Uitspraak
RECHTBANK ROTTERDAM
1.De procedure
- de dagvaarding van 29 augustus 2024, met bijlagen;
- de mail van 4 oktober 2024 van [persoon A] namens [gedaagde] met een verzoek om uitstel.
2.Het geschil
- [gedaagde] te veroordelen aan haar te betalen € 6.738,12 met rente;
- [gedaagde] te veroordelen in de proceskosten;
- het vonnis uitvoerbaar bij voorraad te verklaren.
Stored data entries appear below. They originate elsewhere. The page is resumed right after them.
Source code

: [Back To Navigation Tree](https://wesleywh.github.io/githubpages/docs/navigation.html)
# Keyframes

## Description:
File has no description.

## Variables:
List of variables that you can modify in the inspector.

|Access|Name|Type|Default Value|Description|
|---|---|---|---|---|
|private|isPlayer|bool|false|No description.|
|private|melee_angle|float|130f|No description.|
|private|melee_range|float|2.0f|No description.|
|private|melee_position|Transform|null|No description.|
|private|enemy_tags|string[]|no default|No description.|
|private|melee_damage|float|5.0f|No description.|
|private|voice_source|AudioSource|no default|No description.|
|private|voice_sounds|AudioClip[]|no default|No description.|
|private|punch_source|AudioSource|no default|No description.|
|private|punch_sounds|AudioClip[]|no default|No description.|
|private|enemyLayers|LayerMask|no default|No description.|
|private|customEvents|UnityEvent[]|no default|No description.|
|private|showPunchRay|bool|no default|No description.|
[gedaagde] is een overeenkomst aangegaan voor de huur van een compressor en een diamantboor met [eiseres] . [eiseres] heeft [gedaagde] facturen verstuurd voor de huur van de compressor en de diamantboor. [gedaagde] heeft deze facturen niet betaald. [gedaagde] heeft een betalingsverplichting op basis van de huurovereenkomsten en moet daarom € 5.362,31 betalen. Daarnaast heeft [gedaagde] een verkeersovertreding begaan, terwijl zij met een gehuurde aanhangwagen van [eiseres] reed. [eiseres] heeft een factuur verstuurd voor de betaling van deze verkeersboete, maar [gedaagde] heeft die factuur niet betaald. [gedaagde] moet als veroorzaker van de boete, een schadevergoeding van € 247,00 betalen.